## Materials provided

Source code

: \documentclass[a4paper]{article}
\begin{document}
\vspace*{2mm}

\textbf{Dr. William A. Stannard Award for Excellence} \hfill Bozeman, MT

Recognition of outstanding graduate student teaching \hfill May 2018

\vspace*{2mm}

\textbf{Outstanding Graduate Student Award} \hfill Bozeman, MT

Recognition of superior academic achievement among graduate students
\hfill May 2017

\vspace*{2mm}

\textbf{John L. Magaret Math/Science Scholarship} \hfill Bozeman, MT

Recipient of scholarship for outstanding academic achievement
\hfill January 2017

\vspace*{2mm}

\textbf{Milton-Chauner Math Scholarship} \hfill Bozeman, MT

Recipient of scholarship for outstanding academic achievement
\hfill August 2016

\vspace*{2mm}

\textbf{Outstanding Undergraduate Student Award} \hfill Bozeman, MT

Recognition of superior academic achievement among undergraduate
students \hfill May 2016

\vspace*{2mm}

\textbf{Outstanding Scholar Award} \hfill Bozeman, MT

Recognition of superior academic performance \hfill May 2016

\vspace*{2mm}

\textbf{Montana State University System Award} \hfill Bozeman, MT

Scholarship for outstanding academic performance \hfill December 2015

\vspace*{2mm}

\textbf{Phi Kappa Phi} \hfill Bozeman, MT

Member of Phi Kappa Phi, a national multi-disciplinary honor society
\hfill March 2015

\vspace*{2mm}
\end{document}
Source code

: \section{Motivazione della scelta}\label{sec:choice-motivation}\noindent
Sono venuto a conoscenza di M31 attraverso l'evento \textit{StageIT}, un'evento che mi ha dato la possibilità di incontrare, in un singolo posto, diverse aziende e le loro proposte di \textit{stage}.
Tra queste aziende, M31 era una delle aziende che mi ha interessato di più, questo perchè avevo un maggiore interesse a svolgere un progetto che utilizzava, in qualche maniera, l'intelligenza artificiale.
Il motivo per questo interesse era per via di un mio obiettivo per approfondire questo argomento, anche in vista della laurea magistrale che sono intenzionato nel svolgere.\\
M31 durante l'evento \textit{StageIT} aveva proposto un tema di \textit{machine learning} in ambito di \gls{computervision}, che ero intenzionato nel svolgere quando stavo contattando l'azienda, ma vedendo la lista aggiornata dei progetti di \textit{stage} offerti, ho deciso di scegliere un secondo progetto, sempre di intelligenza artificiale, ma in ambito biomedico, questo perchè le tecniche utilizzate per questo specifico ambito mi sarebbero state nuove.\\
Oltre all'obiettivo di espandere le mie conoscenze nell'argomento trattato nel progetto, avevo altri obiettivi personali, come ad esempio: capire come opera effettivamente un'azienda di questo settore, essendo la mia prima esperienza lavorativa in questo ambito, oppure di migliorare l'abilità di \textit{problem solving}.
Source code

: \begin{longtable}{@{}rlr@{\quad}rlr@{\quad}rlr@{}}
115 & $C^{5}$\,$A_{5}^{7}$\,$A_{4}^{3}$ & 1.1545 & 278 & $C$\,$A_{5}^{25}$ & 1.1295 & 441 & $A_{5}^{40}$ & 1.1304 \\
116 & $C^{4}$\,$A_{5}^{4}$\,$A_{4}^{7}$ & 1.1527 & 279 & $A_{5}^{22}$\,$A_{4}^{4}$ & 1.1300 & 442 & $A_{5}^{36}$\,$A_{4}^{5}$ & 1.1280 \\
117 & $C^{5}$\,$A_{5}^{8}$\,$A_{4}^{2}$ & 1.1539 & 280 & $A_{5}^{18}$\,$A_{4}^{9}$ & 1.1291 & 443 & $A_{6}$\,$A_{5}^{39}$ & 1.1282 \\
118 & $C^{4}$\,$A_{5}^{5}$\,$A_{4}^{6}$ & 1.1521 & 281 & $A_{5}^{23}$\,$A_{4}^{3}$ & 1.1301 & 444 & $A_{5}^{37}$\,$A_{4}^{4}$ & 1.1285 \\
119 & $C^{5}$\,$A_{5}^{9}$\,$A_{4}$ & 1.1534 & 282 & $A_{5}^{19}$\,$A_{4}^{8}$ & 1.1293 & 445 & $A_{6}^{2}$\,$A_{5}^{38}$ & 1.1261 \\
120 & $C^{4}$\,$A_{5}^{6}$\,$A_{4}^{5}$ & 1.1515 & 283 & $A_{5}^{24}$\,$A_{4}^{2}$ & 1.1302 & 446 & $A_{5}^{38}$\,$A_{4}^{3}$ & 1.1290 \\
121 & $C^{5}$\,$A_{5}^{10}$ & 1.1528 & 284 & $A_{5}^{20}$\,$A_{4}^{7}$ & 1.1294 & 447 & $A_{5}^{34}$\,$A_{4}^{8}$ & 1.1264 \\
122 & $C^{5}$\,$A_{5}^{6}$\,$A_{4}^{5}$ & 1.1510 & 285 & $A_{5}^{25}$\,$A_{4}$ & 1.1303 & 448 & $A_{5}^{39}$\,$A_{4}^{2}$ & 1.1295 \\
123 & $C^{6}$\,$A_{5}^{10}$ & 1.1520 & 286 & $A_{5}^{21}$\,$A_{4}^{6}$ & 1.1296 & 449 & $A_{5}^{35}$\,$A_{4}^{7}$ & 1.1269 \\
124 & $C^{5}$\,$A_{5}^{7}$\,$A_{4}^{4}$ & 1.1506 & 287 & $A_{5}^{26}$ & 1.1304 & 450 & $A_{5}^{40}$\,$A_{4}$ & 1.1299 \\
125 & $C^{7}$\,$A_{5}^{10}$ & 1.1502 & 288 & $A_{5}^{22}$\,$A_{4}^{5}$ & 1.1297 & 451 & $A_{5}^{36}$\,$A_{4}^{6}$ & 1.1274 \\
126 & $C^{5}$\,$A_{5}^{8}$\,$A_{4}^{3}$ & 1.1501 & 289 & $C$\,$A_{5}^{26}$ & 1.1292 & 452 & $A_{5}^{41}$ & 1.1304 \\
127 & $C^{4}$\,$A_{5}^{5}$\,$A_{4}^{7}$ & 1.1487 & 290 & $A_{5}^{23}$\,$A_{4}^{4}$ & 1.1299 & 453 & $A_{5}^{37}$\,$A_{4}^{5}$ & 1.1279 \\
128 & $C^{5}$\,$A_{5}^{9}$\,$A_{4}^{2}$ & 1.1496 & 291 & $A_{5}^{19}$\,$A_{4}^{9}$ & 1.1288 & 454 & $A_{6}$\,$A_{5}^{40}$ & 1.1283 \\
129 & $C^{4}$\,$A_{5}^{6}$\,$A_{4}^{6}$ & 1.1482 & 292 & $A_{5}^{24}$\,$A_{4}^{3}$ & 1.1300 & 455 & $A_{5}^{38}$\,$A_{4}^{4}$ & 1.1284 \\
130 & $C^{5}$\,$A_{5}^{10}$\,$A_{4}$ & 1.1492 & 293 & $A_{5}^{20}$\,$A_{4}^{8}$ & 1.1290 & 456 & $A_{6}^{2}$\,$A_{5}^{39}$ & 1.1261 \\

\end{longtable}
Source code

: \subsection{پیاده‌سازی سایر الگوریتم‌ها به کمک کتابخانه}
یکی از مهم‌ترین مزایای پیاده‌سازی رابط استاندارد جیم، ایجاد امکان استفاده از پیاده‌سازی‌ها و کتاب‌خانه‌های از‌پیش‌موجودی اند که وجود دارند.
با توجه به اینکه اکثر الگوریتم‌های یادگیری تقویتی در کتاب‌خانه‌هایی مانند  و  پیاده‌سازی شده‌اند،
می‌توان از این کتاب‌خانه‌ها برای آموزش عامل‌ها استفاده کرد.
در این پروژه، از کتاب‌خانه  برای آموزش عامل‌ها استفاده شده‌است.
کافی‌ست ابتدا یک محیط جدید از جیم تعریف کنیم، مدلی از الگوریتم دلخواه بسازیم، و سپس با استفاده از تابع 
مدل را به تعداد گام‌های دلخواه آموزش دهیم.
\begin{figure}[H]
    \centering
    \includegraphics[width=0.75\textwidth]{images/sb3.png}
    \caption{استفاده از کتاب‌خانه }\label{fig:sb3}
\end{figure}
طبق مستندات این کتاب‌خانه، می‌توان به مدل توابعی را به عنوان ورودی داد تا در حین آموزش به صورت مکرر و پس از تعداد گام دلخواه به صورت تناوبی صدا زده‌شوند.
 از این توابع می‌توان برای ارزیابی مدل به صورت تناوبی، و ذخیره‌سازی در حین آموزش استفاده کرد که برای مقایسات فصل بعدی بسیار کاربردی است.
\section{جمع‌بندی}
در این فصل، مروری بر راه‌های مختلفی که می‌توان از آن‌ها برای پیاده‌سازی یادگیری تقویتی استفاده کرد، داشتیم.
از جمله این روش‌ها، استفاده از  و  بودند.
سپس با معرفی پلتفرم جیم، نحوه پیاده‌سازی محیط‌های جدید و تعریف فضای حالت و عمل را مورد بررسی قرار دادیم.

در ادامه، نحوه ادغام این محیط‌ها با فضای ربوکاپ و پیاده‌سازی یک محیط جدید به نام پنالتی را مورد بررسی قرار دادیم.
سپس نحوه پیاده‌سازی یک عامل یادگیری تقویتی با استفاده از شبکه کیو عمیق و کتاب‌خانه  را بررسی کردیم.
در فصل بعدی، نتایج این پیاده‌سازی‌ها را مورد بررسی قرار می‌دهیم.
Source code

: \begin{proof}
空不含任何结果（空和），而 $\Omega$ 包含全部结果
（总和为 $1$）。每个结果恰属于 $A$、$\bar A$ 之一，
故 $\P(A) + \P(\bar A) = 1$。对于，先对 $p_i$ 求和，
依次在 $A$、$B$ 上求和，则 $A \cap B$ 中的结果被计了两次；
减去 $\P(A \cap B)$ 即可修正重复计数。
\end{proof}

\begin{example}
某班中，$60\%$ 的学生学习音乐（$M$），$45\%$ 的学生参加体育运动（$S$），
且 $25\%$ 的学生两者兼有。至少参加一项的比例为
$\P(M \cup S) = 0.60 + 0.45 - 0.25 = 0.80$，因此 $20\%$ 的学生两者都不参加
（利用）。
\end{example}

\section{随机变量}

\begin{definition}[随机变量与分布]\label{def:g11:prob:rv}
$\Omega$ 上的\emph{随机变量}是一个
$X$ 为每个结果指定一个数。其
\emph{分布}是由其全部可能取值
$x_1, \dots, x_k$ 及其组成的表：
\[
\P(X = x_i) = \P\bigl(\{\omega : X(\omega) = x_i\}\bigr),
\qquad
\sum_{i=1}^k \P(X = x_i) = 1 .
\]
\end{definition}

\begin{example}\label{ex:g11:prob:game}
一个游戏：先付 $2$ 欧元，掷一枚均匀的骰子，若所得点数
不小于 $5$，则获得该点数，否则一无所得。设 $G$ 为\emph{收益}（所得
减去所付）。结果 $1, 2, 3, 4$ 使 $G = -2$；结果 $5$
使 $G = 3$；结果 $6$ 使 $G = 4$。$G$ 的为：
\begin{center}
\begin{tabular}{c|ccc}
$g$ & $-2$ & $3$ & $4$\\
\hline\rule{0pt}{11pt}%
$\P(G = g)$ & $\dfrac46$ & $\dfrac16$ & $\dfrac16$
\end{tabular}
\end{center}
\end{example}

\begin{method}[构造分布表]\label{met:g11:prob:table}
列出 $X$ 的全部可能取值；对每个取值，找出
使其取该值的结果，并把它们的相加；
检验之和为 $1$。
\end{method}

## Assignment
Report every line containing the word "superior" from the listing above.

## Result of the exercise
Recognition of superior academic achievement among graduate students
Recognition of superior academic achievement among undergraduate
Recognition of superior academic performance \hfill May 2016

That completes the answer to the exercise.